There are some limitations to our study, which should be taken into account when interpreting the results. Less than half the patients from the POSH cohort had reached 10 years from diagnosis at the time of this analysis and so only a relatively small number could be included in the 10-year comparison (n=607). This is, however, still considerably larger than the number of women aged 40 years in the validation of PREDICT (n=159; Wishart et al, 2012). Our study also demonstrated an overestimation in OS at 10 years so arguably this longer follow-up may not improve the estimates. Our data confirm a need for caution in extrapolating data from older cohorts to inform management in young patients with breast cancer. It also confirms the need to investigate treatment approaches in trials involving sufficiently large numbers of younger women, which would allow independent analysis to determine whether there are major outcome differences and to understand why. Trials of more treatment approaches specifically directed to younger patients with breast cancer should be investigated (Aebi et al, 2000; Colleoni et al, 2006; Narod, 2012). An additional limitation is that adjuvant Herceptin has been used in the United Kingdom routinely since 2005 so patients diagnosed with HER2+ disease before this date will only have received Herceptin in the metastatic setting. It is therefore possible that the outcome of HER2 patients in the POSH cohort as a whole is inferior to HER2 patients diagnosed and treated in the United Kingdom since 2005. However, the impact of this is likely to be minimal as the number of patients with HER2+ tumours diagnosed before 2005 (n=298) and since 2005 (n=381) included in this analysis is relatively small.

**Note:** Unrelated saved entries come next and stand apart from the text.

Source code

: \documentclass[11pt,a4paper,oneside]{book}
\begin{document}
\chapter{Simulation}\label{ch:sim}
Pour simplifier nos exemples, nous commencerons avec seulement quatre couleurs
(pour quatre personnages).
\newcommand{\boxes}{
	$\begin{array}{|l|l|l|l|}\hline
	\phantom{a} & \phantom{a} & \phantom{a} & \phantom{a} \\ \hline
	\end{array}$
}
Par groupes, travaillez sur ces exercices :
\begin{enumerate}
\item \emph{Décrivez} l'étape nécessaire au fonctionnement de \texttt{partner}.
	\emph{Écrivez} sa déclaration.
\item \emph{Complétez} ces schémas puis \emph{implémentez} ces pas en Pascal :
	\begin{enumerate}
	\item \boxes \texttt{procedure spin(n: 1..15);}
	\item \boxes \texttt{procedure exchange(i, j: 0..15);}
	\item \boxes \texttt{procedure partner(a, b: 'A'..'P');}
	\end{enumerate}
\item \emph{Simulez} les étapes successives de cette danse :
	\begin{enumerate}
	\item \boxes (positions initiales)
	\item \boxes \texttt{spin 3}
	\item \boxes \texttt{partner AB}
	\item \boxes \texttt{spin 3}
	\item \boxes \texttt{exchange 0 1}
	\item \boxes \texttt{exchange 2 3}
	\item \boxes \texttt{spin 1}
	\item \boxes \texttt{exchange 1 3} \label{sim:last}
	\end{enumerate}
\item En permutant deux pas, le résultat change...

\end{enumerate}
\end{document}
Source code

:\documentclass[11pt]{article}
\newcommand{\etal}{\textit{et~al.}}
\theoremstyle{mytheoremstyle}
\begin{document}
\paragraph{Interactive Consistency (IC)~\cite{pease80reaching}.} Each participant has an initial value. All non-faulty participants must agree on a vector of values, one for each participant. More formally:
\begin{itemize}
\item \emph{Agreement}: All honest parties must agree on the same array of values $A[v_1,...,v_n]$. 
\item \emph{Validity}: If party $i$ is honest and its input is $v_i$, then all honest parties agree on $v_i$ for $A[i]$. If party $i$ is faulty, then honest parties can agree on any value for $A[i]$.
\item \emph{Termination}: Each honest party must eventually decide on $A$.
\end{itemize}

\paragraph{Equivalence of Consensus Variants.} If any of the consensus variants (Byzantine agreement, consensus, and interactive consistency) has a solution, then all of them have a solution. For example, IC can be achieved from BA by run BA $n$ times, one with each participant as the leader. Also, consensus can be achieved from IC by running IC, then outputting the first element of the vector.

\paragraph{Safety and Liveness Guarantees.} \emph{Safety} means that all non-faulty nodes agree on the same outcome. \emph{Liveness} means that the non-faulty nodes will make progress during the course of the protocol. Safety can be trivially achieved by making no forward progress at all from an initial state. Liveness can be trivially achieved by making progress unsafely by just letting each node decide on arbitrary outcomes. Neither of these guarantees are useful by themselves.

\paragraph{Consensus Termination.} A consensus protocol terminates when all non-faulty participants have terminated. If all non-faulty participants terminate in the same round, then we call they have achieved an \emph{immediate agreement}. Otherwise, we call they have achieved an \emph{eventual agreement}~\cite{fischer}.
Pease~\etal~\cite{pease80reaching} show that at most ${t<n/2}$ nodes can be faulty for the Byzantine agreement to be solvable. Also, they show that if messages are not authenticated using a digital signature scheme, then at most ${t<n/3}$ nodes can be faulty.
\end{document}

In conclusion, this study has demonstrated that PREDICT, a web-based tool that is easy to navigate for both patients and users, is a valuable resource in providing accurate and reliable long-term outcomes for younger patients. Although caution should currently be used when interpreting the short-term survival estimates in younger patients and the long-term estimates of younger patients with ER− tumours, it is intended that future modifications of PREDICT will include the incorporation of the POSH data set to allow for more robust estimates for younger women with breast cancer. Accurate prediction of outcome at both short- and long-term time points may be particularly important to women trying to determine the optimal timing of risk-reducing mastectomies.